Ginjal e Lisboa

Ginjal e Lisboa

14 outubro, 2013

O poeta morreu, uma folha arde


Subias, Poeta, para do alto melhor veres o mar, as copas das árvores, o voo das aves, a solidão dos homens.

Subias, Poeta, para do alto mais perto do céu de sentires, anjo sem asas, anjo branco e mudo, subias estes degraus para tentares entrar nas nuvens, no coração dos pássaros.

Tantas vezes, pela calada da noite, te esgueiravas por estes degraus acima, subindo, subindo, sabendo que estes degraus não levam a lado nenhum.

Até que um dia, Poeta, caíste no vazio. Contigo tombaram as folhas das árvores, contigo tombaram os sonhos.

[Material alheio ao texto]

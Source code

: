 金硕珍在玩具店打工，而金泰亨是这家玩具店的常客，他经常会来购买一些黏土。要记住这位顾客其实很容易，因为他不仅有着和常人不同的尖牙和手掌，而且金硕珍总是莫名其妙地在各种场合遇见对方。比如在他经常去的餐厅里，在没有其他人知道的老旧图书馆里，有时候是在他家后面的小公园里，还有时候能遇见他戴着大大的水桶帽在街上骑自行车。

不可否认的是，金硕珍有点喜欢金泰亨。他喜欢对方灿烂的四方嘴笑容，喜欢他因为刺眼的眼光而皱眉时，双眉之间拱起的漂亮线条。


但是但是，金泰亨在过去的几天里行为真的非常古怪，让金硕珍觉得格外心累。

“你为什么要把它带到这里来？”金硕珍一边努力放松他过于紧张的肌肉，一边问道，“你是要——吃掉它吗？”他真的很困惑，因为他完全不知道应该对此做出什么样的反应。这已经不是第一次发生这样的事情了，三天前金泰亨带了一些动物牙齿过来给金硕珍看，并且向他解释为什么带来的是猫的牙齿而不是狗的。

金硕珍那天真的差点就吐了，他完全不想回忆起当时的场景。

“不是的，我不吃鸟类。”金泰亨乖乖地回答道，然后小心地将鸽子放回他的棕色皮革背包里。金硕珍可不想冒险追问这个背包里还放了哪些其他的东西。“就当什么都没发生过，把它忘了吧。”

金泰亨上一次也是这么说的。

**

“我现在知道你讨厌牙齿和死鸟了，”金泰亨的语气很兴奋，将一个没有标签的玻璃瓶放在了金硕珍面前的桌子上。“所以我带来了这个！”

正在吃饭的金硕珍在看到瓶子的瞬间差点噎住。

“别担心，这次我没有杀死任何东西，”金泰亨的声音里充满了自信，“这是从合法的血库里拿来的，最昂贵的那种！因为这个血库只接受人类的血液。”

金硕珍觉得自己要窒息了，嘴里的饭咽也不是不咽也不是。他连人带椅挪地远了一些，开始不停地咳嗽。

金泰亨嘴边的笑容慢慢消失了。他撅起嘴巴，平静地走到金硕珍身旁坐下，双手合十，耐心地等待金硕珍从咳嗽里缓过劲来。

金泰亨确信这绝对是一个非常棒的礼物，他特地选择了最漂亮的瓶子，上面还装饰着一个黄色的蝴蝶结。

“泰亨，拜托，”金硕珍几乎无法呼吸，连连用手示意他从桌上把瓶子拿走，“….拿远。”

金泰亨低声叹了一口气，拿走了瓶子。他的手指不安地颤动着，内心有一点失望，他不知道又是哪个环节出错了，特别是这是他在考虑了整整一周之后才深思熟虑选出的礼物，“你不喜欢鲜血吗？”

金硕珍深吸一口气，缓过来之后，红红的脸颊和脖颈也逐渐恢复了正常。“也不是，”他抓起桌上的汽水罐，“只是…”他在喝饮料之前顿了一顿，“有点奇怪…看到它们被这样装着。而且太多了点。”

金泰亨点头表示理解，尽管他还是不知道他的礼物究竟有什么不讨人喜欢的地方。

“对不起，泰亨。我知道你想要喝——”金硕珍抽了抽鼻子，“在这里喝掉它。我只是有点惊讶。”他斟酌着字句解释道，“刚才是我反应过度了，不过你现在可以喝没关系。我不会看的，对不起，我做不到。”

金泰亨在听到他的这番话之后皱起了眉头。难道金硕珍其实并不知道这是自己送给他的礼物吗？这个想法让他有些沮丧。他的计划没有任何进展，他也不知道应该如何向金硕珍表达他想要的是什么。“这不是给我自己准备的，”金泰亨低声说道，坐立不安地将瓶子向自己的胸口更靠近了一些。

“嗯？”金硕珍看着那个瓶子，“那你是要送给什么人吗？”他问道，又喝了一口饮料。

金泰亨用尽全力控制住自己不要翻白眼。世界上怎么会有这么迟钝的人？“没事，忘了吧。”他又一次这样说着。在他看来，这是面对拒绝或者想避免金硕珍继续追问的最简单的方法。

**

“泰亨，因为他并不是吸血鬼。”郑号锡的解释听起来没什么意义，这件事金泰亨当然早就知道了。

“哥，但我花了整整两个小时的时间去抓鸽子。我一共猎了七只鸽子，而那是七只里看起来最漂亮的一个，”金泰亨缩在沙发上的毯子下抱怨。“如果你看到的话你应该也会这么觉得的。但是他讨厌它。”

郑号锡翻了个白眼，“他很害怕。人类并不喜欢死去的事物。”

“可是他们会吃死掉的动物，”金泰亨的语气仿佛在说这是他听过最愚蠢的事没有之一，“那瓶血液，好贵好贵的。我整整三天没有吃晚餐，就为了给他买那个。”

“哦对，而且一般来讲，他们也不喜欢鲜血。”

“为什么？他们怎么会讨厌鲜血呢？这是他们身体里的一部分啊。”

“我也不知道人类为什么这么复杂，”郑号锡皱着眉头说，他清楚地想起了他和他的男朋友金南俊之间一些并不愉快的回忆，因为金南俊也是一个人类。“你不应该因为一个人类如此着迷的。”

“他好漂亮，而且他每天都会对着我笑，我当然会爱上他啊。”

Sobram os degraus puídos pelos teus passos cansados e que, aos poucos, vão ficando azuis como o céu onde talvez agora voes livre e cheio de futuro ou como as águas do rio onde talvez tenhas mergulhado com os bolsos pesados de amargura.

Ah, Poeta porque te foste?



[Abaixo da escada do Jardim do Ginjal, um poema de Abel Neves que nos leva com ele escada acima. A seguir, uma bela canção. É Cecile McLorin Salvant que aqui nos traz um momento de jazz.]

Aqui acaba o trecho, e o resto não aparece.